Bennett makes three arguments on this appeal. First, he argues for the first time that Board erred in applying a 500-foot separation requirement between aircraft. Second, he objects to Board's asserted reliance on the O'Malleys' "unsworn" written statements 8 when the O'Malleys were not present for cross-examination at the Hearing. Finally, he contends that Board should have found

Page 1135

his reliance on Berrada's instruction exculpatory.
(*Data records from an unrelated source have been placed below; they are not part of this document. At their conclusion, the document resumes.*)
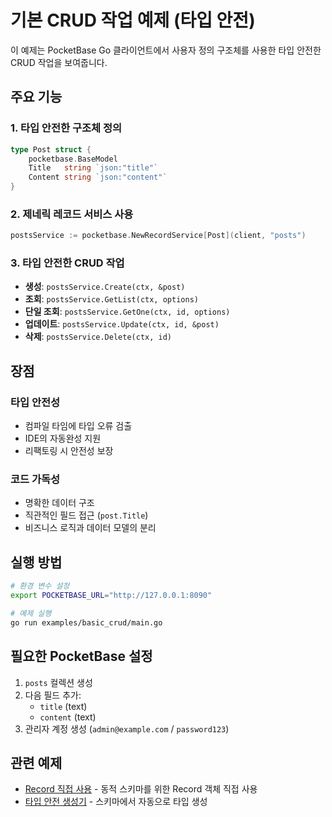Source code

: # 기본 CRUD 작업 예제 (타입 안전)

이 예제는 PocketBase Go 클라이언트에서 사용자 정의 구조체를 사용한 타입 안전한 CRUD 작업을 보여줍니다.

## 주요 기능

### 1. 타입 안전한 구조체 정의
```go
type Post struct {
    pocketbase.BaseModel
    Title   string `json:"title"`
    Content string `json:"content"`
}
```

### 2. 제네릭 레코드 서비스 사용
```go
postsService := pocketbase.NewRecordService[Post](client, "posts")
```

### 3. 타입 안전한 CRUD 작업
- **생성**: `postsService.Create(ctx, &post)`
- **조회**: `postsService.GetList(ctx, options)`
- **단일 조회**: `postsService.GetOne(ctx, id, options)`
- **업데이트**: `postsService.Update(ctx, id, &post)`
- **삭제**: `postsService.Delete(ctx, id)`

## 장점

### 타입 안전성
- 컴파일 타임에 타입 오류 검출
- IDE의 자동완성 지원
- 리팩토링 시 안전성 보장

### 코드 가독성
- 명확한 데이터 구조
- 직관적인 필드 접근 (`post.Title`)
- 비즈니스 로직과 데이터 모델의 분리

## 실행 방법

```bash
# 환경 변수 설정
export POCKETBASE_URL="http://127.0.0.1:8090"

# 예제 실행
go run examples/basic_crud/main.go
```

## 필요한 PocketBase 설정

1. `posts` 컬렉션 생성
2. 다음 필드 추가:
   - `title` (text)
   - `content` (text)
3. 관리자 계정 생성 (`admin@example.com` / `password123`)

## 관련 예제

- [Record 직접 사용](../record_direct/) - 동적 스키마를 위한 Record 객체 직접 사용
- [타입 안전 생성기](../type_safe_generator/) - 스키마에서 자동으로 타입 생성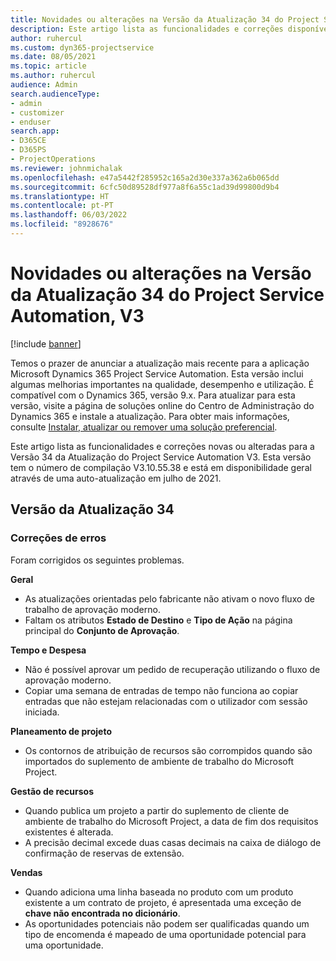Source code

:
 ```yaml
---
title: Novidades ou alterações na Versão da Atualização 34 do Project Service Automation, V3
description: Este artigo lista as funcionalidades e correções disponíveis na Versão 34 da Atualização do Project Service Automation, V3.
author: ruhercul
ms.custom: dyn365-projectservice
ms.date: 08/05/2021
ms.topic: article
ms.author: ruhercul
audience: Admin
search.audienceType:
- admin
- customizer
- enduser
search.app:
- D365CE
- D365PS
- ProjectOperations
ms.reviewer: johnmichalak
ms.openlocfilehash: e47a5442f285952c165a2d30e337a362a6b065dd
ms.sourcegitcommit: 6cfc50d89528df977a8f6a55c1ad39d99800d9b4
ms.translationtype: HT
ms.contentlocale: pt-PT
ms.lasthandoff: 06/03/2022
ms.locfileid: "8928676"
---
```

# <a name="whats-new-or-changed-in-project-service-automation-update-release-34-v3"></a>Novidades ou alterações na Versão da Atualização 34 do Project Service Automation, V3

[!include [banner](../includes/psa-now-project-operations.md)]

Temos o prazer de anunciar a atualização mais recente para a aplicação Microsoft Dynamics 365 Project Service Automation. Esta versão inclui algumas melhorias importantes na qualidade, desempenho e utilização. É compatível com o Dynamics 365, versão 9.x. Para atualizar para esta versão, visite a página de soluções online do Centro de Administração do Dynamics 365 e instale a atualização. Para obter mais informações, consulte [Instalar, atualizar ou remover uma solução preferencial](/power-platform/admin/install-remove-preferred-solution).

Este artigo lista as funcionalidades e correções novas ou alteradas para a Versão 34 da Atualização do Project Service Automation V3. Esta versão tem o número de compilação V3.10.55.38 e está em disponibilidade geral através de uma auto-atualização em julho de 2021.

## <a name="update-release-34"></a>Versão da Atualização 34

### <a name="bug-fixes"></a>Correções de erros
Foram corrigidos os seguintes problemas.

**Geral**

- As atualizações orientadas pelo fabricante não ativam o novo fluxo de trabalho de aprovação moderno.
- Faltam os atributos **Estado de Destino** e **Tipo de Ação** na página principal do **Conjunto de Aprovação**.

**Tempo e Despesa**

- Não é possível aprovar um pedido de recuperação utilizando o fluxo de aprovação moderno.
- Copiar uma semana de entradas de tempo não funciona ao copiar entradas que não estejam relacionadas com o utilizador com sessão iniciada.

**Planeamento de projeto**

- Os contornos de atribuição de recursos são corrompidos quando são importados do suplemento de ambiente de trabalho do Microsoft Project.

**Gestão de recursos**

- Quando publica um projeto a partir do suplemento de cliente de ambiente de trabalho do Microsoft Project, a data de fim dos requisitos existentes é alterada.
- A precisão decimal excede duas casas decimais na caixa de diálogo de confirmação de reservas de extensão.

**Vendas**

- Quando adiciona uma linha baseada no produto com um produto existente a um contrato de projeto, é apresentada uma exceção de **chave não encontrada no dicionário**.
- As oportunidades potenciais não podem ser qualificadas quando um tipo de encomenda é mapeado de uma oportunidade potencial para uma oportunidade.
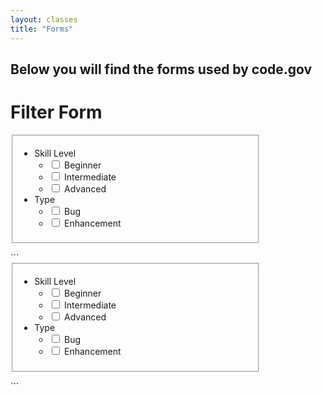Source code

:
 ```yaml
---
layout: classes
title: "Forms"
---
```


## Below you will find the forms used by code.gov

# Filter Form
<div style="max-width: 400px">
  <form class="filter-form">
    <fieldset>
      <ul>
        <li class="category">
          <div class="category-title">Skill Level</div>
          <ul>
            <li class="category-option">
              <input type="checkbox">
              <label>Beginner</label>
            </li>
            <li class="category-option">
              <input type="checkbox">
              <label>Intermediate</label>
            </li>
            <li class="category-option">
              <input type="checkbox">
              <label>Advanced</label>
            </li>
          </ul>
        </li>
        <li class="category">
          <div class="category-title">Type</div>
          <ul>
            <li class="category-option">
              <input type="checkbox">
              <label>Bug</label>
            </li>
            <li class="category-option">
              <input type="checkbox">
              <label>Enhancement</label>
            </li>
          </ul>
        </li>
      </ul>
    </fieldset>
  </form>
</div>
```
<div style="max-width: 400px">
  <form class="filter-form">
    <fieldset>
      <ul>
        <li class="category">
          <div class="category-title">Skill Level</div>
          <ul>
            <li class="category-option">
              <input type="checkbox">
              <label>Beginner</label>
            </li>
            <li class="category-option">
              <input type="checkbox">
              <label>Intermediate</label>
            </li>
            <li class="category-option">
              <input type="checkbox">
              <label>Advanced</label>
            </li>
          </ul>
        </li>
        <li class="category">
          <div class="category-title">Type</div>
          <ul>
            <li class="category-option">
              <input type="checkbox">
              <label>Bug</label>
            </li>
            <li class="category-option">
              <input type="checkbox">
              <label>Enhancement</label>
            </li>
          </ul>
        </li>
      </ul>
    </fieldset>
  </form>
</div>
```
500-Foot Separation "Requirement"

Bennett claims for the first time on appeal that Board erred in purportedly applying a requirement of a 500-foot separation between aircraft. Essentially (though he does not frame the issues in just this way) Bennett urges alternatively:

1. Reg. Sec. 91.111(a) does not establish a "sufficiently specific objective standard prescribing or proscribing a pilot's behavior" (Bennett Br. 10) so that a pilot may properly be held accountable for its violation.

2. Board injected an overly specific and objective component into an otherwise subjective regulatory standard when it adopted a 500-foot standard separation requirement.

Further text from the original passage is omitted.